The FPC ARM compiler will now be installed next to your Intel compiler.
2) In Lazarus, you will need to compile the Intel and M1 binary independently.
In Lazarus got to the menu "Project" - "Project Options". Under "Compiler options" go to "Config and Target".
So far I found that, per platform, you only need to set the "CPU Family" to either "aarch64" (M1) or "x86_64" (Intel).
Select one and build the binary file. In the project directory now rename the file by adding the CPU family.
Do the same for the other CPU family.
Example: project1
Set target CPU to Intel and Build the Intel binary, and rename it to "project1_x86".
Next set the target CPU to aarch64 and build the M1 binary, and rename it to "project1_M1".
3) In Terminal merge both files to the Universal binary by using the "lipo" tool.
In Terminal:
lipo -create -output project1 project1_M1 project1_x86
strip project1
You now have a universal binary which needs to be used to replace the symbolic link in your final app bundle's MacOS directory.

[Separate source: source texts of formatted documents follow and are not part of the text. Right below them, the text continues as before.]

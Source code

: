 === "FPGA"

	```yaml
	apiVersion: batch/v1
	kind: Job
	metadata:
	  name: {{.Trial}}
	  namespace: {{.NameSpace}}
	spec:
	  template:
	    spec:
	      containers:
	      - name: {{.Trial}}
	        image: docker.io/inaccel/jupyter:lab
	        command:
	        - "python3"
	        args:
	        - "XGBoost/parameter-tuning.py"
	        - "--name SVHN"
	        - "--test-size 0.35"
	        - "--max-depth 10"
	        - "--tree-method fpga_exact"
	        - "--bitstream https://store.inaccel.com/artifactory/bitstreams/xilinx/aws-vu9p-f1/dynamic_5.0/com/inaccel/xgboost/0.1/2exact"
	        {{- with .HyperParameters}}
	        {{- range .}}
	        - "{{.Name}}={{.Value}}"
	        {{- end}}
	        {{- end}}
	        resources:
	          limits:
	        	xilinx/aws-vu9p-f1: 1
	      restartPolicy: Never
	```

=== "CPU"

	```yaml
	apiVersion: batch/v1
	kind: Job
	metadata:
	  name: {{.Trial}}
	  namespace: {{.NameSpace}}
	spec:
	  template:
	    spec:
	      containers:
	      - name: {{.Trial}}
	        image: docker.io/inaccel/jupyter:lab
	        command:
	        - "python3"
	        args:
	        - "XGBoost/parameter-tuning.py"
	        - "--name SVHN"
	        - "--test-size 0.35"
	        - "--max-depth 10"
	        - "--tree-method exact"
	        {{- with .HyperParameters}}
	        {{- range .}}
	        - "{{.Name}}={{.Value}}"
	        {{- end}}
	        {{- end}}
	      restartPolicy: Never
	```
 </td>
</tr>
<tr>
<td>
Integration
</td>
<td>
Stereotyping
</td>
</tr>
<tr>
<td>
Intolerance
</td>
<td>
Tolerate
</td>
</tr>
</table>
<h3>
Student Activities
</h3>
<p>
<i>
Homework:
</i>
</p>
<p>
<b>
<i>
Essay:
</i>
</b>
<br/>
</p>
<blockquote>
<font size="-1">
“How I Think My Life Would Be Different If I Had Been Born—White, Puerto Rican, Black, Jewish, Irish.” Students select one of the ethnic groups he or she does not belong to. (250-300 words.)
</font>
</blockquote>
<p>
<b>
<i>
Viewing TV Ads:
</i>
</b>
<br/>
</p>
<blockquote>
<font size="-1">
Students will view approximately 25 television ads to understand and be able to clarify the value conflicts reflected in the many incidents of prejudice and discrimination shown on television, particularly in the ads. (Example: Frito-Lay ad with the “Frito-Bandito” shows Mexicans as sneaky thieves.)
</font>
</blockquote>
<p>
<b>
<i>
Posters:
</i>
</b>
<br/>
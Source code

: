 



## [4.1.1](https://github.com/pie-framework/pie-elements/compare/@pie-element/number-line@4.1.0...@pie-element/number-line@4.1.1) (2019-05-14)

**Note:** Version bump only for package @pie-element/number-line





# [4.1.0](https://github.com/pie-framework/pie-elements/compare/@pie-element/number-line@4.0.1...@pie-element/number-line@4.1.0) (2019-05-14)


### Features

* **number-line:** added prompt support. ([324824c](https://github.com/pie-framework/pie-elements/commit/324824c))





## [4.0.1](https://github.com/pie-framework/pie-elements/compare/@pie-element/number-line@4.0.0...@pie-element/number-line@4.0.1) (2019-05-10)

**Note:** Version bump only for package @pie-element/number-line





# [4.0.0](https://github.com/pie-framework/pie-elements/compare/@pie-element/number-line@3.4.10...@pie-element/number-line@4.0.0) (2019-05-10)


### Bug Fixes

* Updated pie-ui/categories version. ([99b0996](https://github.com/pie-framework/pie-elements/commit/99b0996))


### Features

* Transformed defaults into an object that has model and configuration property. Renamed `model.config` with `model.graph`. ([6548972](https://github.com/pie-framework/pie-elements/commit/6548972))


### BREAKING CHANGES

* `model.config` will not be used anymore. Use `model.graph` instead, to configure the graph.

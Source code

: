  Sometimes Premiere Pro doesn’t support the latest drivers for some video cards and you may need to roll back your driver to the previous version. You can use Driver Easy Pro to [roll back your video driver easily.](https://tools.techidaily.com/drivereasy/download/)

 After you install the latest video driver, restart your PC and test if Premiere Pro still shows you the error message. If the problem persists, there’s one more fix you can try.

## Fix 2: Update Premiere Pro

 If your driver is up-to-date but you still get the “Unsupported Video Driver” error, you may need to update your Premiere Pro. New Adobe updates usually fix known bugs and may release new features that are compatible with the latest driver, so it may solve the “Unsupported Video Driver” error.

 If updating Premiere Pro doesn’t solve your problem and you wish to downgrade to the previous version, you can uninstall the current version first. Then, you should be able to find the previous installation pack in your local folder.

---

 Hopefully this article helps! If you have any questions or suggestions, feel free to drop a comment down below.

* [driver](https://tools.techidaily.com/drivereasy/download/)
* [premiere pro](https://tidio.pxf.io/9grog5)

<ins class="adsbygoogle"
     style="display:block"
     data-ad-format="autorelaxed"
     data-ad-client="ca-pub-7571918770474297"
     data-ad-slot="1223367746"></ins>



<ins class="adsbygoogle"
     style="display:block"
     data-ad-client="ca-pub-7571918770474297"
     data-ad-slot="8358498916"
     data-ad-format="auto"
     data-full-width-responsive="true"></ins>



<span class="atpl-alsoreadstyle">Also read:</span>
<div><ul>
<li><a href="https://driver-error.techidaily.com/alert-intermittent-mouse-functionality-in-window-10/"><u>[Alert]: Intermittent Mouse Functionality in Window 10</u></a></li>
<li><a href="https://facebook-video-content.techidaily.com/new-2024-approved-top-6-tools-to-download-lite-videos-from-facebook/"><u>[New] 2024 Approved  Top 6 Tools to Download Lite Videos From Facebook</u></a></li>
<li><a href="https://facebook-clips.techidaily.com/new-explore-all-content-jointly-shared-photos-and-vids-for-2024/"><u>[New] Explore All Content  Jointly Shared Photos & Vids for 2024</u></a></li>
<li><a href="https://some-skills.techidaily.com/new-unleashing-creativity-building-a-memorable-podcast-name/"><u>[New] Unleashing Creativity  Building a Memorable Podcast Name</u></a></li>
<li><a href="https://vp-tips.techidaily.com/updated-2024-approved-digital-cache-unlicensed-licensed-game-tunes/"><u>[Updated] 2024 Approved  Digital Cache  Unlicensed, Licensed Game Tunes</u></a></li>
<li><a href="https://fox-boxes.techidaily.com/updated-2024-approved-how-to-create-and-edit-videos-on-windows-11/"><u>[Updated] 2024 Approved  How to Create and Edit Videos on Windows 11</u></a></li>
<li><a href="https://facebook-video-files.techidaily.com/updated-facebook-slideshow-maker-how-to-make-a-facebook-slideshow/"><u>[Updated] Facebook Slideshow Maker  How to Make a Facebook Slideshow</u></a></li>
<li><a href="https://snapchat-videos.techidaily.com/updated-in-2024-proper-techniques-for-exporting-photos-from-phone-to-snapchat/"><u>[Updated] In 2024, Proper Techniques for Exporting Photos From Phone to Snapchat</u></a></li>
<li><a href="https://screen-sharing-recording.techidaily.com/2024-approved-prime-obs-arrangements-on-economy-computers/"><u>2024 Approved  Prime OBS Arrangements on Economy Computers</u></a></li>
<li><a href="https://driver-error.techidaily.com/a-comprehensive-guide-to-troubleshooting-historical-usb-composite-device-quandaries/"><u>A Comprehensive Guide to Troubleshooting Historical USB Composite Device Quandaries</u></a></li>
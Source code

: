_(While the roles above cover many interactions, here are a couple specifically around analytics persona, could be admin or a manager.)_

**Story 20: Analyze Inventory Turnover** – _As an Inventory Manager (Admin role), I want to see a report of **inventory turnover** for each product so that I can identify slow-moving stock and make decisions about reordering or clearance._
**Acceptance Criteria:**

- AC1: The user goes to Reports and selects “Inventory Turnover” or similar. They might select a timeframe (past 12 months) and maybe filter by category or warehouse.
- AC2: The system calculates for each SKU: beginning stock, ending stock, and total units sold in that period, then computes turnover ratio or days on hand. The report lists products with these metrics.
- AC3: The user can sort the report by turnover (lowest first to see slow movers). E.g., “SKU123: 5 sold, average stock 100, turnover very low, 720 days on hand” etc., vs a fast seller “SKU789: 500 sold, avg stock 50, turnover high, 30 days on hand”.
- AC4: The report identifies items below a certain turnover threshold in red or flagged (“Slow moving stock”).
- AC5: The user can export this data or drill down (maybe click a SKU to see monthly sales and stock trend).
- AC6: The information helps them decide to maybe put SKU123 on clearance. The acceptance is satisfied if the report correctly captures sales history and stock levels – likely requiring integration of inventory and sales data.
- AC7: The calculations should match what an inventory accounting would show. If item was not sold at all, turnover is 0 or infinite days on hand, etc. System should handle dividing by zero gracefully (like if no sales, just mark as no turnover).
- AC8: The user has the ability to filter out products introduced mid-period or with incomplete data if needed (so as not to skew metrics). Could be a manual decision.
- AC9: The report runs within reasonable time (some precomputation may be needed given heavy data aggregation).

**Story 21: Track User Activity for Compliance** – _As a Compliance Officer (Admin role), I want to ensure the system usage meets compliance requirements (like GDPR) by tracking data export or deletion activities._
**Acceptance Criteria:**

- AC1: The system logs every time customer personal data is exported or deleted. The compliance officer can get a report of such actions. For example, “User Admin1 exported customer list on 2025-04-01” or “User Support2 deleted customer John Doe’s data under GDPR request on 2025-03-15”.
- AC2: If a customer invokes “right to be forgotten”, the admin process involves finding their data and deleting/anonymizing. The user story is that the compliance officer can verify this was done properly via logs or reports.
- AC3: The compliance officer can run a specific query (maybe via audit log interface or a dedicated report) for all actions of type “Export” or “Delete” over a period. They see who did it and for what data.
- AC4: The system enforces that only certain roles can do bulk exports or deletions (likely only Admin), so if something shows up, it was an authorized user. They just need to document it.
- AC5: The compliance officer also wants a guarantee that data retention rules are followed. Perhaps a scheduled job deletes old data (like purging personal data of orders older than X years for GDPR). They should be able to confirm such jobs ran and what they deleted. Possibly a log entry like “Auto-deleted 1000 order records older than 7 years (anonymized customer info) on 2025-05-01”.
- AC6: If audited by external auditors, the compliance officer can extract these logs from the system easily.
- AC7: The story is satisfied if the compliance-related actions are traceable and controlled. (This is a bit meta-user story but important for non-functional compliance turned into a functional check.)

You can check that you have created a universal binary with this command:
Output similar to this:
project1: Mach-O universal binary with 2 architectures: [x86_64:Mach-O 64-bit executable x86_64] [arm64]
project1 (for architecture x86_64): Mach-O 64-bit executable x86_64
project1 (for architecture arm64): Mach-O 64-bit executable arm64
Note that binaries for M1 must be signed, as it seems that they will not run on any M1 Mac if not signed.
Since I do not have M1 hardware, I'm unable to test the signing process (my usual signing process of the universal binary seems to work OK for Intel Mac's).